It’s true. Rum is the most romantic spirit in my apartment. It’s not just the sweetness from the sugarcane that makes it so special—it’s the time and the love that goes into making each batch.
Stepping foot in a sugarcane field is difficult enough. The cane has leaves that are as sharp as blades, and there are tons of bugs and rodents living in the fields. In the past, one solution was to set the fields on fire to clear out all of these unwanted creatures before harvest. This is one reason why slavery existed—the only way to get people to step in these fields was by forcing them to. So, that’s not very romantic… but my point is that the first step to making rum is a labor of love.
Once the juice is filtered out of the sugar cane, it is purified and heated to crystalize the sugar. Left behind is molasses, which is what is fermented with water and yeast, and then distilled to make rum.
The rum I enjoy the most is aged in barrels, and this gives the rum the same smoothness and complexity that an aged whiskey has. A brand I work on, Appleton Estate, is made in Jamaica. In the warm Caribbean climate, the wood of the barrel expands and softens in the heat, so what could take 15 years in Scotland may be accomplished in 5 years in Jamaica. This is why aged Caribbean rum is extremely rich, but also mellow, sweet, and smooth.

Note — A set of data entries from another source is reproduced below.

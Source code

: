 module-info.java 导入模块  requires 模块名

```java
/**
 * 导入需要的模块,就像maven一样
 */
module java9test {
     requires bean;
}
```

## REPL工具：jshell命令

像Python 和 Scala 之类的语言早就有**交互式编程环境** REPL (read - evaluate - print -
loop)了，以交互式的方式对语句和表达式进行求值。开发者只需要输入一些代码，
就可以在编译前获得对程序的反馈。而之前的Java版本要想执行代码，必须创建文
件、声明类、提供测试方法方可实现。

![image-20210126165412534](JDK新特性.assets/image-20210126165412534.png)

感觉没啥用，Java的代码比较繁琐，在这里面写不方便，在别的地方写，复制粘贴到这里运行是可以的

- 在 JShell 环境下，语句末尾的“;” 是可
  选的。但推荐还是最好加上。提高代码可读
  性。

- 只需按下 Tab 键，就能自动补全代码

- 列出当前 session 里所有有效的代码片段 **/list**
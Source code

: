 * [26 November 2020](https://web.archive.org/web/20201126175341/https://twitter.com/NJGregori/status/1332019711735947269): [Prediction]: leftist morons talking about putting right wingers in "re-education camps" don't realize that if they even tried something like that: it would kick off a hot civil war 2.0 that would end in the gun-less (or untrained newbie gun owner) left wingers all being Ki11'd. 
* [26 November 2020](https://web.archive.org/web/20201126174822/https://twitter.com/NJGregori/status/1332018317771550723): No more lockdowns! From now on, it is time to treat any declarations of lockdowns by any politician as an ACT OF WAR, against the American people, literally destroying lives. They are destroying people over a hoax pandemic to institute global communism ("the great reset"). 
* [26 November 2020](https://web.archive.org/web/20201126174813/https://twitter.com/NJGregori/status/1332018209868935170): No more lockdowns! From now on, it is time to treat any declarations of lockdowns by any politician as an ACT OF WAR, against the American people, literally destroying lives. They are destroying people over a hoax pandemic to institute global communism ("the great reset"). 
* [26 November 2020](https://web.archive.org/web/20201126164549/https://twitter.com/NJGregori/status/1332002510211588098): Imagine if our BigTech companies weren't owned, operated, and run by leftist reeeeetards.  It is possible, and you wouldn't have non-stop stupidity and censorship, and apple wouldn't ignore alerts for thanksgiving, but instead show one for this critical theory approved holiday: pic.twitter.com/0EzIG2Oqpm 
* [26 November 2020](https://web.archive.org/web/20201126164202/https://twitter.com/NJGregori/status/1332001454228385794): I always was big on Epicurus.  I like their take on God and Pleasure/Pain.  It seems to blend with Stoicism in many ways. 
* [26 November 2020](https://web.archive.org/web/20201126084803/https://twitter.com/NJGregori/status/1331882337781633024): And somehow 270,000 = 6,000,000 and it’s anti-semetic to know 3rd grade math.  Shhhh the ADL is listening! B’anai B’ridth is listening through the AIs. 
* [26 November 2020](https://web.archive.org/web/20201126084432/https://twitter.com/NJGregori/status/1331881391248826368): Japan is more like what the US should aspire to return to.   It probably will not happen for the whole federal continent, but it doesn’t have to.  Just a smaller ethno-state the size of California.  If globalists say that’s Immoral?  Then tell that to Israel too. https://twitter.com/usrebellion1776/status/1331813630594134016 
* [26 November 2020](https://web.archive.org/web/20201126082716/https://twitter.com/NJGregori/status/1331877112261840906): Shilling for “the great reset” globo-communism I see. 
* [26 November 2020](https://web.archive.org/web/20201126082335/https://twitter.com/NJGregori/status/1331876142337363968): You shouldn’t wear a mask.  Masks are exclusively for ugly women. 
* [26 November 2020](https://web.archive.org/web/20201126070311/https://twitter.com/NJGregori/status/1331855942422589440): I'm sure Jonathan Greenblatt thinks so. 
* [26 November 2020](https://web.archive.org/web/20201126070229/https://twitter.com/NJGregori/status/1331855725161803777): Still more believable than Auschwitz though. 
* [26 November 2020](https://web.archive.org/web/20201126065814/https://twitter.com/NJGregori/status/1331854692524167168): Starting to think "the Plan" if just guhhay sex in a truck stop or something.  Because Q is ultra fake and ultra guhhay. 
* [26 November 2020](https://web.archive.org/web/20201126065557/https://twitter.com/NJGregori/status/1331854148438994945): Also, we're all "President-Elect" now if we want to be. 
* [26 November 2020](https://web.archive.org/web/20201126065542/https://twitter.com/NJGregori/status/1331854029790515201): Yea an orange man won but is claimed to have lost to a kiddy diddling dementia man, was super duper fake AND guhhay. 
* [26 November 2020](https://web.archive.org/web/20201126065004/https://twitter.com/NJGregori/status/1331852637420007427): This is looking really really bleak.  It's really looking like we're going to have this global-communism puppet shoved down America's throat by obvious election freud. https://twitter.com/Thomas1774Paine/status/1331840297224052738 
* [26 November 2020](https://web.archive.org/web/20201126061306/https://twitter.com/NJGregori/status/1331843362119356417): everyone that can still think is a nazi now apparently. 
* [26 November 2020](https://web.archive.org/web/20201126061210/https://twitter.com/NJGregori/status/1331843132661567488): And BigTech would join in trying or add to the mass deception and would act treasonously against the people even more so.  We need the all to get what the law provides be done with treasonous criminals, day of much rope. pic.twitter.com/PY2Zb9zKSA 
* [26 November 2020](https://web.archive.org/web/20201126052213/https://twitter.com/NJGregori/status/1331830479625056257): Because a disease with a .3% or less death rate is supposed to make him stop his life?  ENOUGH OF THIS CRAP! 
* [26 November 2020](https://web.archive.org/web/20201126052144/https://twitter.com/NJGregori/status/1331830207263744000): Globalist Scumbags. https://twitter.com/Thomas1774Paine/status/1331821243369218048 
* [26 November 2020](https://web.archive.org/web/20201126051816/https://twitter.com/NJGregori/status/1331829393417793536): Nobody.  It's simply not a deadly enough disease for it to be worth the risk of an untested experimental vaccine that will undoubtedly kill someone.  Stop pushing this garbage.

I tend to enjoy cocktails that are slightly sweet, tart, and bitter. The following cocktail has all of those qualities—it has everything you desire...
2 oz. Appleton 12YO
½ oz. Campari
½ oz. Lemon Juice
¾ oz. Simple Syrup
4 drops Grapefruit Bitters
Mint Sprig garnish
Pour all ingredients in a mixing glass, fill glass with ice, and then stir for several seconds. Strain into rocks glass over one large ice cube and garnish with mint sprig.